Sure, the Mortal Kombat reboot was never going to reach the bloody, campy heights of its 1995 predecessor. But it's still a treat for gamers who grew up slicing and dicing back when the fighters were merely two-dimensional.
After Angelina Jolie’s lukewarm take on the franchise in the early 2000s, it seemed like Tomb Raider would never achieve its full potential onscreen. The series itself is extremely cinematic, and, aside from the burdensome exploitation and sexism in the games, it offers what could be a very strong woman-led Indiana Jones-type movie series. In 2018, Alicia Vikander starred in this much darker—and much more realistic—version of Tomb Raider, and she really nailed it.
The Super Mario Bros Movie is for kids. For. Kids. Please remember that, as you watch one mister Chris Pratt Mario cheese his way through Mushroom Kingdom. The Super Mario Bros Movie doesn't totally have a plot—does any Mario game ever veer too far from Mario-beats-Bowser, anyway?—so it leans on the hits.

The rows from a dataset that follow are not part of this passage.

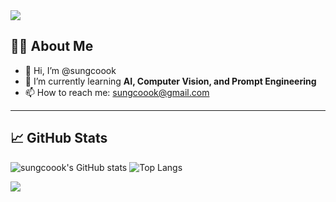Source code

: <!-- 상단 배너 -->
<img src="https://capsule-render.vercel.app/api?type=waving&color=0:2ecc71,100:3498db&height=200&section=header&text=Welcome%20to%20sungcoook's%20GitHub!&fontSize=35" />

## 💁🏻 About Me

- 👋 Hi, I’m @sungcoook  
- 🌱 I’m currently learning **AI, Computer Vision, and Prompt Engineering**  
- 📫 How to reach me: [sungcoook@gmail.com](mailto:sungcoook@gmail.com)  

---

## 📈 GitHub Stats

![sungcoook's GitHub stats](https://github-readme-stats.vercel.app/api?username=sungcoook&show_icons=true&theme=radical)
![Top Langs](https://github-readme-stats.vercel.app/api/top-langs/?username=sungcoook&layout=compact&theme=tokyonight)

<!-- 하단 배너 -->
<img src="https://capsule-render.vercel.app/api?type=waving&color=0:3498db,100:2ecc71&height=100&section=footer&text=Thanks%20for%20visiting!&fontSize=20" />
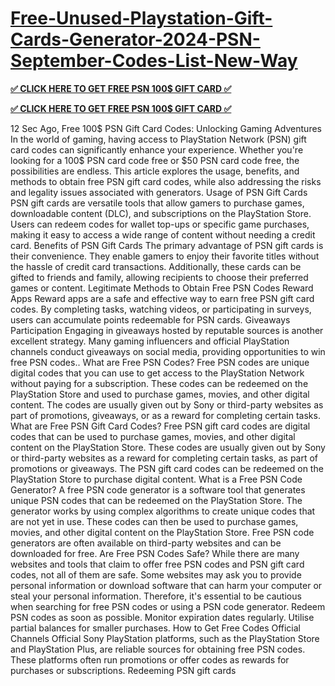 # [Free-Unused-Playstation-Gift-Cards-Generator-2024-PSN-September-Codes-List-New-Way](https://cutt.ly/beIlvdLn)
**[✅ CLICK HERE TO GET FREE PSN 100$ GIFT CARD ✅](https://cutt.ly/beIlvdLn)**

**[✅ CLICK HERE TO GET FREE PSN 100$ GIFT CARD ✅](https://cutt.ly/beIlvdLn)**

12 Sec Ago, Free 100$ PSN Gift Card Codes: Unlocking Gaming Adventures
In the world of gaming, having access to PlayStation Network (PSN) gift card codes can significantly enhance your experience. Whether you're looking for a
100$ PSN card code free or $50 PSN card code free, the possibilities are endless. This article explores the usage, benefits, and methods to obtain free PSN gift card codes, while also addressing the risks and legality issues associated with generators.
Usage of PSN Gift Cards
PSN gift cards are versatile tools that allow gamers to purchase games, downloadable content (DLC), and subscriptions on the PlayStation Store. Users can redeem codes for wallet top-ups or specific game purchases, making it easy to access a wide range of content without needing a credit card.
Benefits of PSN Gift Cards
The primary advantage of PSN gift cards is their convenience. They enable gamers to enjoy their favorite titles without the hassle of credit card transactions. Additionally, these cards can be gifted to friends and family, allowing recipients to choose their preferred games or content.
Legitimate Methods to Obtain Free PSN Codes
Reward Apps
Reward apps are a safe and effective way to earn free PSN gift card codes. By completing tasks, watching videos, or participating in surveys, users can accumulate points redeemable for PSN cards.
Giveaways Participation
Engaging in giveaways hosted by reputable sources is another excellent strategy. Many gaming influencers and official PlayStation channels conduct giveaways on social media, providing opportunities to win free PSN codes..
What are Free PSN Codes?
Free PSN codes are unique digital codes that you can use to get access to the PlayStation Network without paying for a subscription. These codes can be redeemed on the PlayStation Store and used to purchase games, movies, and other digital content. The codes are usually given out by Sony or third-party websites as part of promotions, giveaways, or as a reward for completing certain tasks.
What are Free PSN Gift Card Codes?
Free PSN gift card codes are digital codes that can be used to purchase games, movies, and other digital content on the PlayStation Store. These codes are usually given out by Sony or third-party websites as a reward for completing certain tasks, as part of promotions or giveaways. The PSN gift card codes can be redeemed on the PlayStation Store to purchase digital content.
What is a Free PSN Code Generator?
A free PSN code generator is a software tool that generates unique PSN codes that can be redeemed on the PlayStation Store. The generator works by using complex algorithms to create unique codes that are not yet in use. These codes can then be used to purchase games, movies, and other digital content on the PlayStation Store. Free PSN code generators are often available on third-party websites and can be downloaded for free.
Are Free PSN Codes Safe?
While there are many websites and tools that claim to offer free PSN codes and PSN gift card codes, not all of them are safe. Some websites may ask you to provide personal information or download software that can harm your computer or steal your personal information. Therefore, it's essential to be cautious when searching for free PSN codes or using a PSN code generator.
Redeem PSN codes as soon as possible.
Monitor expiration dates regularly.
Utilise partial balances for smaller purchases.
How to Get Free Codes
Official Channels
Official Sony PlayStation platforms, such as the PlayStation Store and PlayStation Plus, are reliable sources for obtaining free PSN codes. These platforms often run promotions or offer codes as rewards for purchases or subscriptions. Redeeming PSN gift cards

Meaning: a Mario Kart scene here, a Super Smash Bros moment there, and cameos that'll delight even the crabbiest of trolls. Just enjoy it, OK? Life's too short to dunk on an animated plumber.
Final Fantasy is another major gaming franchise that has a subculture all its own. For decades, fans wondered how their beloved RPG would look onscreen. Advent Children, the only film on this list that’s not live-action, answered that call in 2005. The imaginative and at times fully bonkers take on the beloved Square Enix series used computer-generated 3D graphics instead of real life actors, and it really blurred the line between film and gaming.
Listen, if I could give the top spot to "Speed Me Up"—the song of last summer, this summer, next summer, and the summer after that—I would. But my editor won't let me. Instead, props goes to the movie itself, which proved to be a surprisingly fun outing for the blue guy, despite months of production troubles. For better or worse, we'll probably always remember Sonic the Hedgehog as the last movie we saw in theatres before the pandemic.
OK. Wreck-It Ralph isn't technically a video game movie, in that Wreck-It Ralph doesn't exist as a game IRL. But the film imagines a world where arcade game characters meet up in a digital romper room, leading to a celebration of a film about video games and the bad guys that inhabit them. It's weird. It's wild. It has heart. And a Bowser cameo. What else do you need?
Pokémon as a franchise has always been a stalwart: there are the cards and the TV series and the animated films. Oh, and then there's the game itself, which has defined an entire generation. Even with all that, when Detective Pikachu was announced, there was some (rightful) skepticism about what a live-action film starring the beloved creatures might look like. Not only did the visuals deliver, but Ryan Reynolds and Justice Smith make the outing a blast to watch. Pokémon Go stream it now.
What is there to say about the Mortal Kombat movie that hasn’t already been said? It’s campy. It’s exciting. It’s dumb. It’s brilliant. The spirit of the '90s is alive in full force in this film, and to this day, the techno-futuristic-cage-match title still stands as the most satisfying video game movie to date. Sure, it may not be the most “high-art” example on this list. But Mortal Kombat perfectly captured the essence of a game franchise, and it cannot be beat.